Refactoring types in my RSS reader
I recently did a large refactor of one of my Go projects, an RSS reader. The biggest code quality improvement came from redesigning the data types. In this post I talk about this redesign. I think it is interesting as it significantly improved the code's understandability.
I call my RSS reader Gorse. Gorse started out supporting only RSS feeds. Later I added support for RDF. The other day I found a blog I wanted to follow, but it published only an Atom feed. It was time for me to add support for Atom to Gorse. While doing so, I noticed several changes that would improve the code, so I ended up doing a bunch of refactoring. Part of my refactoring was reworking the data types.

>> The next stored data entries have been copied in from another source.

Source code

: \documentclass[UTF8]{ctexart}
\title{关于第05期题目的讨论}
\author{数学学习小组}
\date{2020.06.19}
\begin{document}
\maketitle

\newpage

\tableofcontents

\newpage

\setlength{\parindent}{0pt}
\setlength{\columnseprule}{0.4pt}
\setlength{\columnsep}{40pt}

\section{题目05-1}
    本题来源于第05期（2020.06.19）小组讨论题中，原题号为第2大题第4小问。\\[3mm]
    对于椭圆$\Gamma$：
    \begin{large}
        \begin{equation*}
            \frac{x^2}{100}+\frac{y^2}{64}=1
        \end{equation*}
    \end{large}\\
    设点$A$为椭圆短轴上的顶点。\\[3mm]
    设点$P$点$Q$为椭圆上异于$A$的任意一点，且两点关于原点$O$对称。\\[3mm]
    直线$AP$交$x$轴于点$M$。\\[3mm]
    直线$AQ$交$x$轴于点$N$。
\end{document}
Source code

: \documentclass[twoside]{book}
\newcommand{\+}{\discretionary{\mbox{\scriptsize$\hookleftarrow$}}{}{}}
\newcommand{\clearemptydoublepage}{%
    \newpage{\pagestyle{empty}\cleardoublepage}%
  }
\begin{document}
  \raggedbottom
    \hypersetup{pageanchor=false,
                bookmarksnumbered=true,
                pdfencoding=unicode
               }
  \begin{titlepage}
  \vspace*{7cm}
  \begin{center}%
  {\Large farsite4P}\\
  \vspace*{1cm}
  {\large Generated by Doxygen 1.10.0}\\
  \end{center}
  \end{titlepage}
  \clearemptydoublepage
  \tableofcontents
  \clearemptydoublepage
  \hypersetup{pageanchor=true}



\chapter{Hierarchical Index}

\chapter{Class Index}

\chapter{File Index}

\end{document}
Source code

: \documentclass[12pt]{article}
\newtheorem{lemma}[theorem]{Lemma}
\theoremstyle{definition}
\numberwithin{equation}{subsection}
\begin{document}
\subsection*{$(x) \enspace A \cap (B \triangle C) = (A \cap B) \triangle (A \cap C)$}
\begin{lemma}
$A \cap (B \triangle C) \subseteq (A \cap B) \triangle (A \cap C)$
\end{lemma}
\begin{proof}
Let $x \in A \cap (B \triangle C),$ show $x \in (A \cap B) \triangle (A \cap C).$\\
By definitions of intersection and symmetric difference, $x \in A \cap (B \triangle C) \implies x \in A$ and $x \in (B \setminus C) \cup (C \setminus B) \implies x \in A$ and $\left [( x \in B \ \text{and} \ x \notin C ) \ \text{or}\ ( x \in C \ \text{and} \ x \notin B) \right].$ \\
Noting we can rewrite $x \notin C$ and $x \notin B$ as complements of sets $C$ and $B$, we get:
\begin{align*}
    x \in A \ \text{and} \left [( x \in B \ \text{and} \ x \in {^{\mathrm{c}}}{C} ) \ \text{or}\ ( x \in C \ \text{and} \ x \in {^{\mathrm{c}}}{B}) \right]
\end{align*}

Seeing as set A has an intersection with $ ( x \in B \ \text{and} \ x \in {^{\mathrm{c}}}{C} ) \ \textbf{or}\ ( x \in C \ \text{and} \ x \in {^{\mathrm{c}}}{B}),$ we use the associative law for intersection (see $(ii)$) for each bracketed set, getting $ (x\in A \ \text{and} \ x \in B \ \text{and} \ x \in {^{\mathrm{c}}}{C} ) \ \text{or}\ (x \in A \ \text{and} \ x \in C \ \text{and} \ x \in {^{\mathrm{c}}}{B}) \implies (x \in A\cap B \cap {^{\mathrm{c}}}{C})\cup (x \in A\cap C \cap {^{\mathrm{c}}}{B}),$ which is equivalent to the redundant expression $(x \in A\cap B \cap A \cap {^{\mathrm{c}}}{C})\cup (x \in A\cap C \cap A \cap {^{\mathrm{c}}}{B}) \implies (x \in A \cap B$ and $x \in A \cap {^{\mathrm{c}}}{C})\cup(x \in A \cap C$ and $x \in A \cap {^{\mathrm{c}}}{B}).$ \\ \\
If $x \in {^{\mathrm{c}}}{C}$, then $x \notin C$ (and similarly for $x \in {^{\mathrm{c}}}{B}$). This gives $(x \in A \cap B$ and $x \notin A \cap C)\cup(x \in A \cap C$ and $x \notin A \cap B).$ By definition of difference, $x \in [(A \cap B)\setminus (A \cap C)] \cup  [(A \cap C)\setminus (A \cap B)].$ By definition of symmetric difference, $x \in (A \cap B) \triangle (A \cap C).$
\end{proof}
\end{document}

If you want to see my actual commits, view those on January 18 and 19, 2017.
The types when I started
I started out with types like so:
type RSSFeed struct {
ID int64
Name string
Description string
URI string
UpdateFrequencySeconds int64
LastUpdateTime time.Time
Items []RSSItem
}
type RSSItem struct {
FeedID int64
FeedName string
ID int64
Title string
Description string
DescriptionHTML template.HTML
URI string
PublicationDate time.Time
PublicationDateString string
ReadState string
}
type Channel struct {
Title string
Link string
Description string
PubDate string
LastBuildDate string
Items []Item
}
type Item struct {
Title string
Link string
Description string
PubDate string
GUID string
}
type RSSXML struct {
XMLName xml.Name
Channel ChannelXML `xml:"channel"`
Version string `xml:"version,attr"`
}
type ChannelXML struct {
XMLName xml.Name `xml:"channel"`
Title string `xml:"title"`
Link string `xml:"link"`
Description string `xml:"description"`
PubDate string `xml:"pubDate"`
LastBuildDate string `xml:"lastBuildDate"`
Items []ItemXML `xml:"item"`
}
type ItemXML struct {
XMLName xml.Name `xml:"item"`
Title string `xml:"title"`
Link string `xml:"link"`
Description string `xml:"description"`
PubDate string `xml:"pubDate"`
GUID string `xml:"guid"`
}
type RDFXML struct {
XMLName xml.Name
Channel ChannelXML `xml:"channel"`
Version string `xml:"version,attr"`
RDFItems []RDFItemXML `xml:"item"`
}
type RDFItemXML struct {
XMLName xml.Name `xml:"item"`
Title string `xml:"title"`
Link string `xml:"link"`
Description string `xml:"description"`
PubDate string `xml:"date"`
GUID string `xml:"guid"`
}
Conceptually, an item is something in a feed, such as a blog post.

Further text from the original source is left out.